● **Exercise aim**:
Search the material for "Timekeeping" and show all lines that contain it.

● **Material for this task**:
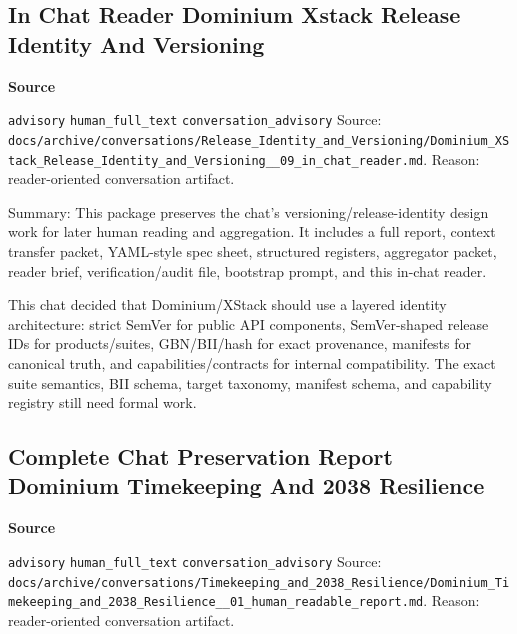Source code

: \documentclass[9pt,a4paper,openany]{book}
\newcommand{\vonecallout}[3]{\par\medskip\noindent\begingroup\setlength{\fboxsep}{7pt}\colorbox{DomCalloutBg}{\parbox{0.94\linewidth}{\textbf{\textcolor{#1}{#2}}\par #3}}\endgroup\par\medskip}
\begin{document}
\subsection{In Chat Reader Dominium Xstack Release Identity And Versioning}

\vonecallout{DomSlate}{Source}{\texttt{advisory} \texttt{human\_\allowbreak{}full\_\allowbreak{}text} \texttt{conversation\_\allowbreak{}advisory} Source: \texttt{docs/\allowbreak{}archive/\allowbreak{}conversations/\allowbreak{}Release\_\allowbreak{}Identity\_\allowbreak{}and\_\allowbreak{}Versioning/\allowbreak{}Dominium\_\allowbreak{}XStack\_\allowbreak{}Release\_\allowbreak{}Identity\_\allowbreak{}and\_\allowbreak{}Versioning\_\allowbreak{}\_\allowbreak{}09\_\allowbreak{}in\_\allowbreak{}chat\_\allowbreak{}reader.\allowbreak{}md}.\allowbreak{} Reason: reader-\allowbreak{}oriented conversation artifact.\allowbreak{}}

Summary: This package preserves the chat's versioning/\allowbreak{}release-\allowbreak{}identity design work for later human reading and aggregation.\allowbreak{} It includes a full report, context transfer packet, YAML-\allowbreak{}style spec sheet, structured registers, aggregator packet, reader brief, verification/\allowbreak{}audit file, bootstrap prompt, and this in-\allowbreak{}chat reader.\allowbreak{}


This chat decided that Dominium/\allowbreak{}XStack should use a layered identity architecture: strict SemVer for public API components, SemVer-\allowbreak{}shaped release IDs for products/\allowbreak{}suites, GBN/\allowbreak{}BII/\allowbreak{}hash for exact provenance, manifests for canonical truth, and capabilities/\allowbreak{}contracts for internal compatibility.\allowbreak{} The exact suite semantics, BII schema, target taxonomy, manifest schema, and capability registry still need formal work.\allowbreak{}



\subsection{Complete Chat Preservation Report Dominium Timekeeping And 2038 Resilience}

\vonecallout{DomSlate}{Source}{\texttt{advisory} \texttt{human\_\allowbreak{}full\_\allowbreak{}text} \texttt{conversation\_\allowbreak{}advisory} Source: \texttt{docs/\allowbreak{}archive/\allowbreak{}conversations/\allowbreak{}Timekeeping\_\allowbreak{}and\_\allowbreak{}2038\_\allowbreak{}Resilience/\allowbreak{}Dominium\_\allowbreak{}Timekeeping\_\allowbreak{}and\_\allowbreak{}2038\_\allowbreak{}Resilience\_\allowbreak{}\_\allowbreak{}01\_\allowbreak{}human\_\allowbreak{}readable\_\allowbreak{}report.\allowbreak{}md}.\allowbreak{} Reason: reader-\allowbreak{}oriented conversation artifact.\allowbreak{}}
\end{document}
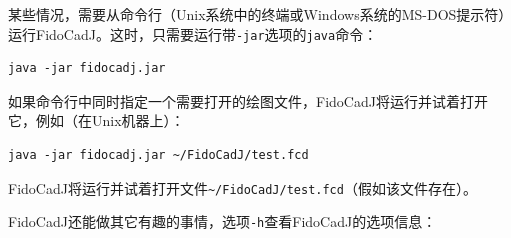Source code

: \documentclass[10pt,a4paper,twoside]{scrreprt}
\begin{document}
某些情况，需要从命令行（Unix系统中的终端或Windows系统的MS-DOS提示符）运行FidoCadJ。这时，只需要运行带\lstinline!-jar!选项的\lstinline!java!命令：

\begin{lstlisting} 
java -jar fidocadj.jar
\end{lstlisting}

如果命令行中同时指定一个需要打开的绘图文件，FidoCadJ将运行并试着打开它，例如（在Unix机器上）：

\begin{lstlisting} 
java -jar fidocadj.jar ~/FidoCadJ/test.fcd 
\end{lstlisting}

FidoCadJ将运行并试着打开文件\lstinline!~/FidoCadJ/test.fcd!（假如该文件存在）。

FidoCadJ还能做其它有趣的事情，选项\lstinline!-h!查看FidoCadJ的选项信息：
\lstset{basicstyle=\scriptsize\ttfamily}
	 	 
\end{document}
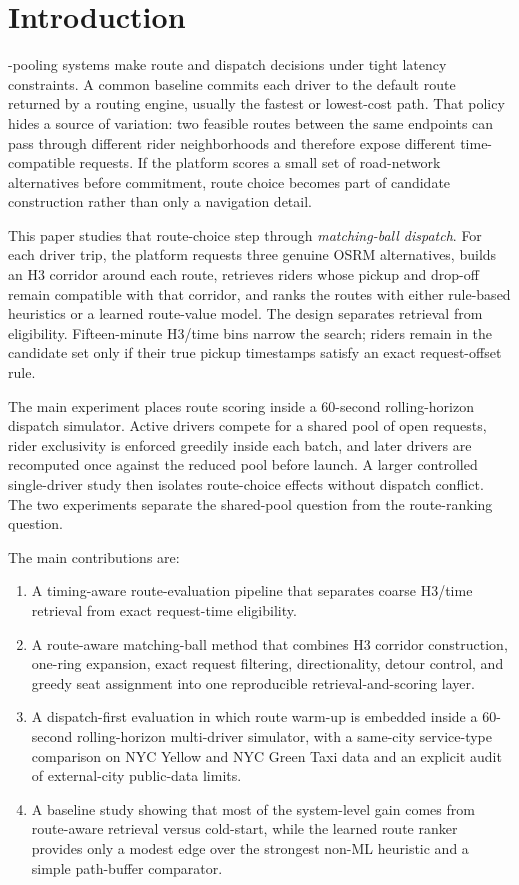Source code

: \documentclass[journal]{IEEEtran}
\begin{document}
\section{Introduction}
-pooling systems make route and dispatch decisions under tight latency constraints. A common baseline commits each driver to the default route returned by a routing engine, usually the fastest or lowest-cost path. That policy hides a source of variation: two feasible routes between the same endpoints can pass through different rider neighborhoods and therefore expose different time-compatible requests. If the platform scores a small set of road-network alternatives before commitment, route choice becomes part of candidate construction rather than only a navigation detail.

This paper studies that route-choice step through \emph{matching-ball dispatch}. For each driver trip, the platform requests three genuine OSRM alternatives, builds an H3 corridor around each route, retrieves riders whose pickup and drop-off remain compatible with that corridor, and ranks the routes with either rule-based heuristics or a learned route-value model. The design separates retrieval from eligibility. Fifteen-minute H3/time bins narrow the search; riders remain in the candidate set only if their true pickup timestamps satisfy an exact request-offset rule.

The main experiment places route scoring inside a 60-second rolling-horizon dispatch simulator. Active drivers compete for a shared pool of open requests, rider exclusivity is enforced greedily inside each batch, and later drivers are recomputed once against the reduced pool before launch. A larger controlled single-driver study then isolates route-choice effects without dispatch conflict. The two experiments separate the shared-pool question from the route-ranking question.

The main contributions are:
\begin{enumerate}
    \item A timing-aware route-evaluation pipeline that separates coarse H3/time retrieval from exact request-time eligibility.
    \item A route-aware matching-ball method that combines H3 corridor construction, one-ring expansion, exact request filtering, directionality, detour control, and greedy seat assignment into one reproducible retrieval-and-scoring layer.
    \item A dispatch-first evaluation in which route warm-up is embedded inside a 60-second rolling-horizon multi-driver simulator, with a same-city service-type comparison on NYC Yellow and NYC Green Taxi data and an explicit audit of external-city public-data limits.
    \item A baseline study showing that most of the system-level gain comes from route-aware retrieval versus cold-start, while the learned route ranker provides only a modest edge over the strongest non-ML heuristic and a simple path-buffer comparator.
\end{enumerate}
\end{document}
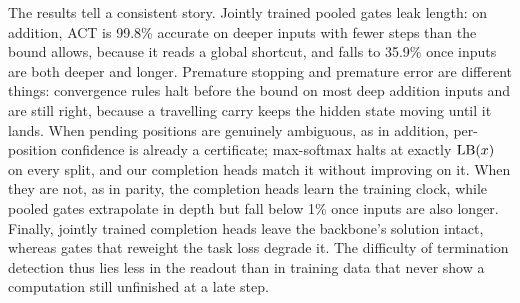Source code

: The results tell a consistent story. Jointly trained pooled gates leak length: on addition, ACT is
99.8\% accurate on deeper inputs with fewer steps than the bound allows, because it reads a global
shortcut, and falls to 35.9\% once inputs are both deeper and longer. Premature stopping and premature
error are different things: convergence rules halt before the bound on most deep addition inputs and
are still right, because a travelling carry keeps the hidden state moving until it lands. When pending
positions are genuinely ambiguous, as in addition, per-position confidence is already a certificate;
max-softmax halts at exactly $\LB(x)$ on every split, and our completion heads match it without improving
on it. When they are not, as in parity, the completion heads learn the training clock, while pooled gates
extrapolate in depth but fall below 1\% once inputs are also longer. Finally, jointly trained completion
heads leave the backbone's solution intact, whereas gates that reweight the task loss degrade it. The
difficulty of termination detection thus lies less in the readout than in training data that never show
a computation still unfinished at a late step.
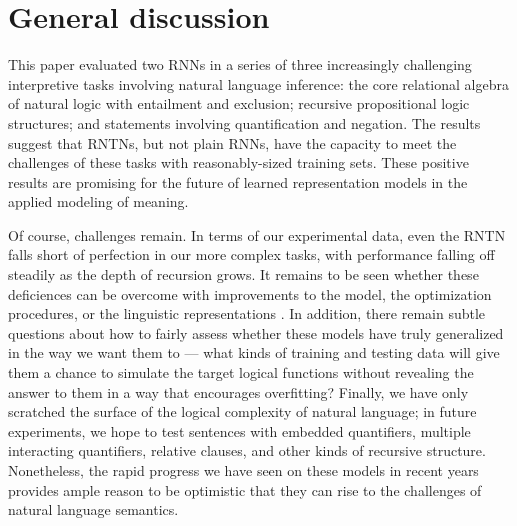 \section{General discussion}\label{sec:discussion}

This paper evaluated two RNNs in a series of three increasingly
challenging interpretive tasks involving natural language inference:
the core relational algebra of natural logic with entailment and
exclusion; recursive propositional logic structures; and statements
involving quantification and negation. The results suggest that RNTNs,
but not plain RNNs, have the capacity to meet the challenges of these
tasks with reasonably-sized training sets. These positive results are
promising for the future of learned representation models in the
applied modeling of meaning.

Of course, challenges remain. In terms of our experimental data, even
the RNTN falls short of perfection in our more complex tasks, with
performance falling off steadily as the depth of recursion grows. It
remains to be seen whether these deficiences can be overcome with
improvements to the model, the optimization procedures, or the
linguistic representations
\cite{sochergrounded,kalchbrenner2014convolutional}. In addition,
there remain subtle questions about how to fairly assess whether these
models have truly generalized in the way we want them to --- what
kinds of training and testing data will give them a chance to simulate
the target logical functions without revealing the answer to them in a
way that encourages overfitting? Finally, we have only scratched the
surface of the logical complexity of natural language; in future
experiments, we hope to test sentences with embedded quantifiers,
multiple interacting quantifiers, relative clauses, and other kinds of
recursive structure. Nonetheless, the rapid progress we have seen on
these models in recent years provides ample reason to be optimistic
that they can rise to the challenges of natural language semantics.



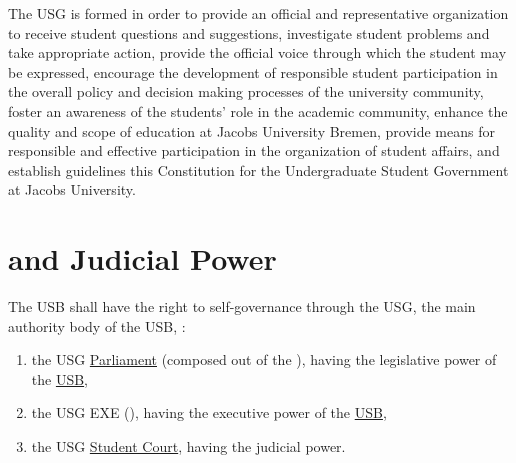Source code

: The \ac{USG}\label{USGdef} is formed in order to provide an official and representative organization to receive student questions and suggestions, investigate student problems and take appropriate action, provide the official voice through which the student  may be expressed, encourage the development of responsible student participation in the overall policy and decision making processes of the university community, foster an awareness of the students' role in the academic community, enhance the quality and scope of education at Jacobs University Bremen, provide means for responsible and effective participation in the organization of student affairs, and establish guidelines  this Constitution for the Undergraduate Student Government at Jacobs University.


\section{ and Judicial Power} 
The \acf{USB}\label{USBdef} shall have the right to self-governance through the \acf{USG}, the main authority body of the USB, :
\begin{enumerate}
    \item the USG \hyperref[USGParliamentDef]{Parliament} \label{USGParliament} (composed out of the ), having the legislative power of the \hyperref[studentbody]{USB},
    \item the USG \acl{EXE} (), having the executive power of the \hyperref[studentbody]{USB},
    \item the USG \hyperref[StudentCourtDef]{Student Court}, having the judicial power.
\end{enumerate}


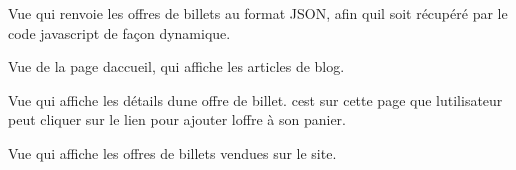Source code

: \documentclass[letterpaper,10pt,english]{sphinxmanual}
\begin{document}

\begin{fulllineitems}
\label{\detokenize{store:store.views.get_offers_data}}
\pysigstartsignatures
{}
\pysigstopsignatures
\sphinxAtStartPar
Vue qui renvoie les offres de billets au format JSON, afin qu\textquotesingle{}il soit récupéré par le code javascript de façon dynamique.

\end{fulllineitems}


\begin{fulllineitems}
\label{\detokenize{store:store.views.index}}
\pysigstartsignatures
{}
\pysigstopsignatures
\sphinxAtStartPar
Vue de la page d\textquotesingle{}accueil, qui affiche les articles de blog.

\end{fulllineitems}


\begin{fulllineitems}
\label{\detokenize{store:store.views.offer_detail}}
\pysigstartsignatures
{}
\pysigstopsignatures
\sphinxAtStartPar
Vue qui affiche les détails d\textquotesingle{}une offre de billet. c\textquotesingle{}est sur cette page que l\textquotesingle{}utilisateur peut cliquer sur le lien pour ajouter l\textquotesingle{}offre à son panier.

\end{fulllineitems}


\begin{fulllineitems}
\label{\detokenize{store:store.views.offers}}
\pysigstartsignatures
{}
\pysigstopsignatures
\sphinxAtStartPar
Vue qui affiche les offres de billets vendues sur le site.

\end{fulllineitems}
\end{document}
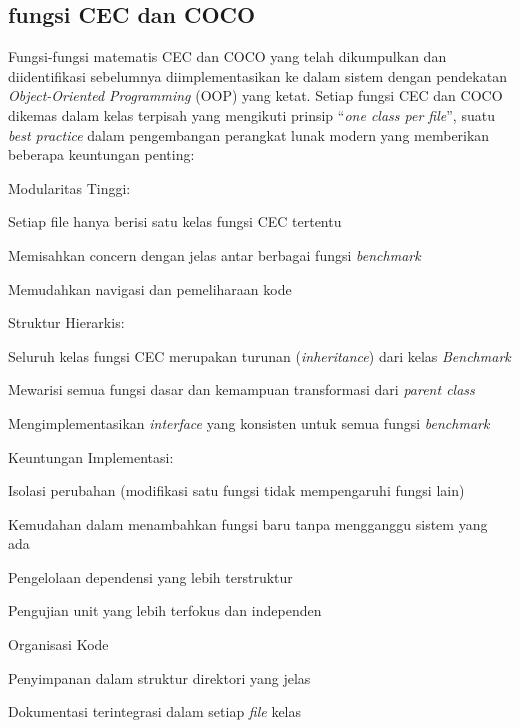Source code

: \subsection{fungsi CEC dan COCO}
Fungsi-fungsi matematis CEC dan COCO yang telah dikumpulkan dan diidentifikasi sebelumnya diimplementasikan ke dalam sistem dengan pendekatan \textit{Object-Oriented Programming} (OOP) yang ketat. Setiap fungsi CEC dan COCO dikemas dalam kelas terpisah yang mengikuti prinsip \foreignlanguage{english}{\enquote{\textit{one class per file}}}, suatu \textit{best practice} dalam pengembangan perangkat lunak modern yang memberikan beberapa keuntungan penting:
\begin{packed_enum}
	\item Modularitas Tinggi:
    \begin{packed_enum}
      \item Setiap file hanya berisi satu kelas fungsi CEC tertentu
      \item Memisahkan concern dengan jelas antar berbagai fungsi \textit{benchmark}
      \item Memudahkan navigasi dan pemeliharaan kode
    \end{packed_enum}
	\item Struktur Hierarkis:
    \begin{packed_enum}
      \item Seluruh kelas fungsi CEC merupakan turunan (\textit{inheritance}) dari kelas \textit{Benchmark}
      \item Mewarisi semua fungsi dasar dan kemampuan transformasi dari \textit{parent class} 
      \item Mengimplementasikan \textit{interface} yang konsisten untuk semua fungsi \textit{benchmark}
    \end{packed_enum}
	\item Keuntungan Implementasi:
    \begin{packed_enum}
      \item Isolasi perubahan (modifikasi satu fungsi tidak mempengaruhi fungsi lain)
      \item Kemudahan dalam menambahkan fungsi baru tanpa mengganggu sistem yang ada 
      \item Pengelolaan dependensi yang lebih terstruktur
      \item Pengujian unit yang lebih terfokus dan independen
    \end{packed_enum}
	\item Organisasi Kode
	\item Penyimpanan dalam struktur direktori yang jelas
	\item Dokumentasi terintegrasi dalam setiap \textit{file} kelas
\end{packed_enum}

● **Exercise result**:
\subsection{Complete Chat Preservation Report Dominium Timekeeping And 2038 Resilience}
\vonecallout{DomSlate}{Source}{\texttt{advisory} \texttt{human\_\allowbreak{}full\_\allowbreak{}text} \texttt{conversation\_\allowbreak{}advisory} Source: \texttt{docs/\allowbreak{}archive/\allowbreak{}conversations/\allowbreak{}Timekeeping\_\allowbreak{}and\_\allowbreak{}2038\_\allowbreak{}Resilience/\allowbreak{}Dominium\_\allowbreak{}Timekeeping\_\allowbreak{}and\_\allowbreak{}2038\_\allowbreak{}Resilience\_\allowbreak{}\_\allowbreak{}01\_\allowbreak{}human\_\allowbreak{}readable\_\allowbreak{}report.\allowbreak{}md}.\allowbreak{} Reason: reader-\allowbreak{}oriented conversation artifact.\allowbreak{}}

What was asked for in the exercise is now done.